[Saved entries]
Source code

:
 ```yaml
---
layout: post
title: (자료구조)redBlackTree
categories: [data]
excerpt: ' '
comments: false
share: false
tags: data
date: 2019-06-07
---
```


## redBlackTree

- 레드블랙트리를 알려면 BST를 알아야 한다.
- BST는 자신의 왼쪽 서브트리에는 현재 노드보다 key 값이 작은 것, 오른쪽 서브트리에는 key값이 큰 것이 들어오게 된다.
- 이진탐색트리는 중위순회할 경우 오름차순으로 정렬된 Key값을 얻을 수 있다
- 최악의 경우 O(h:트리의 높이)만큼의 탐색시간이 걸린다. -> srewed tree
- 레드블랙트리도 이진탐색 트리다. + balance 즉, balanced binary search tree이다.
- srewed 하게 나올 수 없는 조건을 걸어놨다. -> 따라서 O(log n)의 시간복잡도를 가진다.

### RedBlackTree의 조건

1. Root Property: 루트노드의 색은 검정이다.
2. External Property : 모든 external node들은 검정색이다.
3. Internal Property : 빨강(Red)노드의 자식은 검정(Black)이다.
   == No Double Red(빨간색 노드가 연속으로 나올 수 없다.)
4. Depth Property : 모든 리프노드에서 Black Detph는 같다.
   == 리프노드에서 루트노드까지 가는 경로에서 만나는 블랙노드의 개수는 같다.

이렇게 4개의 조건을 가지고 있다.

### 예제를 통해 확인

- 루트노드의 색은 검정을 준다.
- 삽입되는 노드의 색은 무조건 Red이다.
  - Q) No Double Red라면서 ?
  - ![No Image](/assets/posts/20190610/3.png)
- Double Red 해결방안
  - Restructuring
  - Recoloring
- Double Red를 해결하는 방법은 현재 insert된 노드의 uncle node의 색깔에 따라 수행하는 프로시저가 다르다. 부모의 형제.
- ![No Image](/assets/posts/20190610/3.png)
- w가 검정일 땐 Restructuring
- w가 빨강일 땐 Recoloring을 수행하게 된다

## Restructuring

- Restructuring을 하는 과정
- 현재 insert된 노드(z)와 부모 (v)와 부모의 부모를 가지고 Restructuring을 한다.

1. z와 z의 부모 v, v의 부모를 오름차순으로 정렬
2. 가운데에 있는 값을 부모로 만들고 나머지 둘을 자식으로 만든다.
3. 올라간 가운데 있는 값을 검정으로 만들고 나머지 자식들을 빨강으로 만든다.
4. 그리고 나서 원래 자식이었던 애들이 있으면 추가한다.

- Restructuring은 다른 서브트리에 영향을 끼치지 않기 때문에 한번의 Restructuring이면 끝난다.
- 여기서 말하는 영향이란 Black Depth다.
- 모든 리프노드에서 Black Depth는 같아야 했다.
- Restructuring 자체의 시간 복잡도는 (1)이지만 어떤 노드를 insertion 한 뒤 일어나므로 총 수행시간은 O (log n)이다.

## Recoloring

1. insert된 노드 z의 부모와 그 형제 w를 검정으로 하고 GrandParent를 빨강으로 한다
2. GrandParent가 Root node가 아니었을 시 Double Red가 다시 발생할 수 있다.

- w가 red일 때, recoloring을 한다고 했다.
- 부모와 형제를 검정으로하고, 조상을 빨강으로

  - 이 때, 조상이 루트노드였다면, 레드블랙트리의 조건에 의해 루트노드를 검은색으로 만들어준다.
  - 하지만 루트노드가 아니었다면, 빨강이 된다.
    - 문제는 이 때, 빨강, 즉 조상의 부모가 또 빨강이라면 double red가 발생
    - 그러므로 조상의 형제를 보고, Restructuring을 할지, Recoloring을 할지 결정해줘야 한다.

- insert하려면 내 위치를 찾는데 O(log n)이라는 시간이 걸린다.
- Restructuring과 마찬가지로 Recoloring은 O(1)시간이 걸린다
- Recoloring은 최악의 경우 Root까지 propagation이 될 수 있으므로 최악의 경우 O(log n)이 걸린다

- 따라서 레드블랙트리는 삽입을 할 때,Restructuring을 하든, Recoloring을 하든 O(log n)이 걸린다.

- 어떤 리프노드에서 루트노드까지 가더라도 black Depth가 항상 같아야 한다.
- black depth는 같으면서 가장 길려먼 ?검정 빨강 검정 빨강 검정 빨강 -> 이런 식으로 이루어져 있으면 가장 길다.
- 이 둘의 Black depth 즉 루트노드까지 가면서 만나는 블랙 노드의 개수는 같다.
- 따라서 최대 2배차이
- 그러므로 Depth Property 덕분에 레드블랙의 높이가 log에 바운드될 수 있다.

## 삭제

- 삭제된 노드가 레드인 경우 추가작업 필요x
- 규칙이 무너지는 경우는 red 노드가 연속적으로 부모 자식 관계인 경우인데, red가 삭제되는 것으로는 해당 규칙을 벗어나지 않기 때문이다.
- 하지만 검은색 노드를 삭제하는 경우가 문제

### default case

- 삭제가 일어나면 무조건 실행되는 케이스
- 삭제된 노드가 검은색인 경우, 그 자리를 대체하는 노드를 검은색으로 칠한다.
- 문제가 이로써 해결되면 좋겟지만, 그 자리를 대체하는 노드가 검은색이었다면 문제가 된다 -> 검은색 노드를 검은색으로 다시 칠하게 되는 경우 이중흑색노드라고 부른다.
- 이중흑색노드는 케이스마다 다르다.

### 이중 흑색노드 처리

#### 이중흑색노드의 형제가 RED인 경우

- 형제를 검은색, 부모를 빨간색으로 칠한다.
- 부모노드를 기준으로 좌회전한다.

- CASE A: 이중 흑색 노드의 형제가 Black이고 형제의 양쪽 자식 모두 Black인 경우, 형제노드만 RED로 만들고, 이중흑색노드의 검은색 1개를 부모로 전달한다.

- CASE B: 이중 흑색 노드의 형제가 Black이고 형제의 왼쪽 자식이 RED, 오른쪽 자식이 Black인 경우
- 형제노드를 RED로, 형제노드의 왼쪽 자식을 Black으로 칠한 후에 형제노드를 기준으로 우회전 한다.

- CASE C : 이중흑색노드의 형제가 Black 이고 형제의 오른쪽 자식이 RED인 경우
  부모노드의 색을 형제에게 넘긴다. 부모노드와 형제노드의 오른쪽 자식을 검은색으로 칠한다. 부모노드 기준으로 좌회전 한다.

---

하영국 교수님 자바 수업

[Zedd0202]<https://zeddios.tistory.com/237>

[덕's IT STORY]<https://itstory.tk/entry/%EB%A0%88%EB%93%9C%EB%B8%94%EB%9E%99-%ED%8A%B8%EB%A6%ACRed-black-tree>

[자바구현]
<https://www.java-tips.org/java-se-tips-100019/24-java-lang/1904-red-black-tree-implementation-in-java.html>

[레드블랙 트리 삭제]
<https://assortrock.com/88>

• [What you are asked to do]: A line belongs in the answer if it contains the word "검은색으로"; copy every such line from the data above.

• [Result of the task]:
  - 이 때, 조상이 루트노드였다면, 레드블랙트리의 조건에 의해 루트노드를 검은색으로 만들어준다.
- 삭제된 노드가 검은색인 경우, 그 자리를 대체하는 노드를 검은색으로 칠한다.
- 문제가 이로써 해결되면 좋겟지만, 그 자리를 대체하는 노드가 검은색이었다면 문제가 된다 -> 검은색 노드를 검은색으로 다시 칠하게 되는 경우 이중흑색노드라고 부른다.
  부모노드의 색을 형제에게 넘긴다. 부모노드와 형제노드의 오른쪽 자식을 검은색으로 칠한다. 부모노드 기준으로 좌회전 한다.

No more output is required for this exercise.